John Broadwood (6 October 1732 – 17 July 1812) was the Scottish founder of the piano manufacturer Broadwood and Sons.

==Life==
Broadwood was born 6 October 1732 and christened 15 Oct 1732 at St Helens, Cockburnspath in Berwickshire, and grew up in Oldhamstocks, East Lothian. He inherited his father James Broadwood's (b1697 Oldhamstocks) profession, that of a wright or carpenter/joiner, and as a young man walked from Oldhamstocks to London, a distance of almost 400 mi, where he worked for the harpsichord maker Burkat Shudi. Burkat Shudi died in 1773, and John Broadwood took control of the company from his brother-in-law in 1783.

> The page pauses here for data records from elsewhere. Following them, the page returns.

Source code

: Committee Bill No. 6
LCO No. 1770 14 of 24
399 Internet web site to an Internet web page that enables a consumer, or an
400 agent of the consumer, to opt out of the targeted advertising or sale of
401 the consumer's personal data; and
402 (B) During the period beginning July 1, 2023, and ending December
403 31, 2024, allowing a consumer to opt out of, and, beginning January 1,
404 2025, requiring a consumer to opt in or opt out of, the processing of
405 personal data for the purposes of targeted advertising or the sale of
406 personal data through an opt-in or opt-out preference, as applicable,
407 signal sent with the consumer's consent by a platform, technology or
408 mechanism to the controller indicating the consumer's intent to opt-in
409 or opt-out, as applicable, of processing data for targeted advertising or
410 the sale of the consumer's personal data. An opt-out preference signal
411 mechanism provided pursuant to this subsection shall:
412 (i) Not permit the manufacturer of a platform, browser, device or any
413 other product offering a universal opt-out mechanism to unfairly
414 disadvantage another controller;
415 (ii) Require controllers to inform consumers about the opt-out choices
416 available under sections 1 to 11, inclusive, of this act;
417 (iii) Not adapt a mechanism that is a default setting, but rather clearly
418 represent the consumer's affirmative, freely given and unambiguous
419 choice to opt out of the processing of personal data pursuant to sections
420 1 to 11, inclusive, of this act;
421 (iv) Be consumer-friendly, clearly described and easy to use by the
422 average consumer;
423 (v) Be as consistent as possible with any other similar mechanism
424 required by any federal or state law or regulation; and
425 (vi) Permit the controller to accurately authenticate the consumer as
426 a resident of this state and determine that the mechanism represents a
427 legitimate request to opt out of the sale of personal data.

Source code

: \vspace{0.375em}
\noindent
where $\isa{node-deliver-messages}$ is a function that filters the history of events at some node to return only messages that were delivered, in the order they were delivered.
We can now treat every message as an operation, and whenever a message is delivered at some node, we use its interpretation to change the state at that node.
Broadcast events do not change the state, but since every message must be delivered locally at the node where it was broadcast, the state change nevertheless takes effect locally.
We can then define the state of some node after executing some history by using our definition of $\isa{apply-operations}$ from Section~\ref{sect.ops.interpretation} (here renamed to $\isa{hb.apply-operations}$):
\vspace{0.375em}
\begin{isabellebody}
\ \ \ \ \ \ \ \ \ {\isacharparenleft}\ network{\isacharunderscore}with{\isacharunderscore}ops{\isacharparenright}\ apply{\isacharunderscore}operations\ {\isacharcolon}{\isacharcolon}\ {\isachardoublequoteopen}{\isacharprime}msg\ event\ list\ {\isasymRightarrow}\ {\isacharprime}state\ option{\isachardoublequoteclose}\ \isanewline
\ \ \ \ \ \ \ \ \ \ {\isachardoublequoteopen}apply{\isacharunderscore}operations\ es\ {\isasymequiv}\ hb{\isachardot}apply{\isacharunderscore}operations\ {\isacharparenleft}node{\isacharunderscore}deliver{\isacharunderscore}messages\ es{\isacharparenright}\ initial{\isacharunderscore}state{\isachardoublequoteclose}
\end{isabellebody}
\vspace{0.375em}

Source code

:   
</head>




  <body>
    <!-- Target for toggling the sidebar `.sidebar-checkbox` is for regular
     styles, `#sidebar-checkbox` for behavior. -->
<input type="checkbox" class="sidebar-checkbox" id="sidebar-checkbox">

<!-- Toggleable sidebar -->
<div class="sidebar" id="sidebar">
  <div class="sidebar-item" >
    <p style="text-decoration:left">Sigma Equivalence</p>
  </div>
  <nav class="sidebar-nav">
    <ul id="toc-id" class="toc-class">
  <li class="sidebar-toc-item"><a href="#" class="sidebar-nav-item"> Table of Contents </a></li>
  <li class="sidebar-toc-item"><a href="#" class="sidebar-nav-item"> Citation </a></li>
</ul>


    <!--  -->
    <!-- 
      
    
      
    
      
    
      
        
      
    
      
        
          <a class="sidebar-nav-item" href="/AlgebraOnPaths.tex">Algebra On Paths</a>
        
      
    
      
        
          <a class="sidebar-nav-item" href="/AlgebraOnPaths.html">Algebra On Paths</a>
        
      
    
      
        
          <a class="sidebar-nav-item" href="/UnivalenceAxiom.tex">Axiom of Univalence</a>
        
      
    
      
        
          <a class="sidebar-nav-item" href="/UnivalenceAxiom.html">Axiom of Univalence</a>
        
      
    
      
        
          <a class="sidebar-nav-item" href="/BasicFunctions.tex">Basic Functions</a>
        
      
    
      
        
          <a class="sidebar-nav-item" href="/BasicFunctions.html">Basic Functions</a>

Broadwood is credited, together with Robert Stodart, founder of another famous firm of piano makers, with helping Americus Backers to perfect the English Grand Action, which remained in use by many makers virtually unchanged for 70 years and, in Broadwoods' case over 100 years, and continued in use in various improved forms until the early years of the 20th century. In time his sales of pianos exceeded those of harpsichords, to the point that he ceased to manufacture harpsichords in 1793. He died in London. Broadwood's other technical innovations in piano manufacture include: adding a separate bridge for the bass notes, patenting the piano pedal in 1783 and expanding the then-standard five octave range upwards by half an octave, in response to a request of Dussek, and then by half an octave downwards.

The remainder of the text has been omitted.